- WHAT THE TASK REQUIRES:
State the count of lines below featuring the word "numbers", and write nothing further.

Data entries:
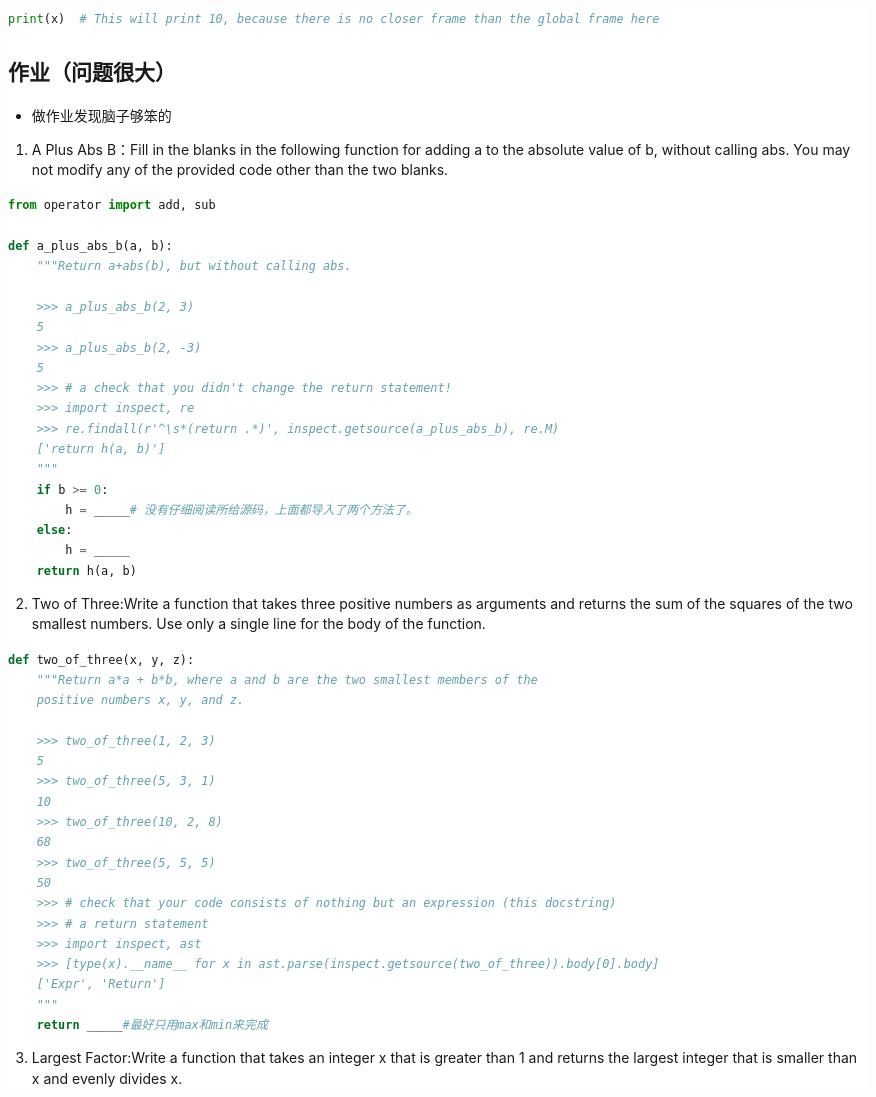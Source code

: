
 ```python
print(x)  # This will print 10, because there is no closer frame than the global frame here
```
## 作业（问题很大）
- 做作业发现脑子够笨的
1. A Plus Abs B：Fill in the blanks in the following function for adding a to the absolute value of b, without calling abs. You may not modify any of the provided code other than the two blanks.

```python
from operator import add, sub

def a_plus_abs_b(a, b):
    """Return a+abs(b), but without calling abs.

    >>> a_plus_abs_b(2, 3)
    5
    >>> a_plus_abs_b(2, -3)
    5
    >>> # a check that you didn't change the return statement!
    >>> import inspect, re
    >>> re.findall(r'^\s*(return .*)', inspect.getsource(a_plus_abs_b), re.M)
    ['return h(a, b)']
    """
    if b >= 0:
        h = _____# 没有仔细阅读所给源码，上面都导入了两个方法了。
    else:
        h = _____
    return h(a, b)

```
2. Two of Three:Write a function that takes three positive numbers as arguments and returns the sum of the squares of the two smallest numbers. Use only a single line for the body of the function.

```python
def two_of_three(x, y, z):
    """Return a*a + b*b, where a and b are the two smallest members of the
    positive numbers x, y, and z.

    >>> two_of_three(1, 2, 3)
    5
    >>> two_of_three(5, 3, 1)
    10
    >>> two_of_three(10, 2, 8)
    68
    >>> two_of_three(5, 5, 5)
    50
    >>> # check that your code consists of nothing but an expression (this docstring)
    >>> # a return statement
    >>> import inspect, ast
    >>> [type(x).__name__ for x in ast.parse(inspect.getsource(two_of_three)).body[0].body]
    ['Expr', 'Return']
    """
    return _____#最好只用max和min来完成
```
3. Largest Factor:Write a function that takes an integer x that is greater than 1 and returns the largest integer that is smaller than x and evenly divides x.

- OUTPUT OF THE TASK:
2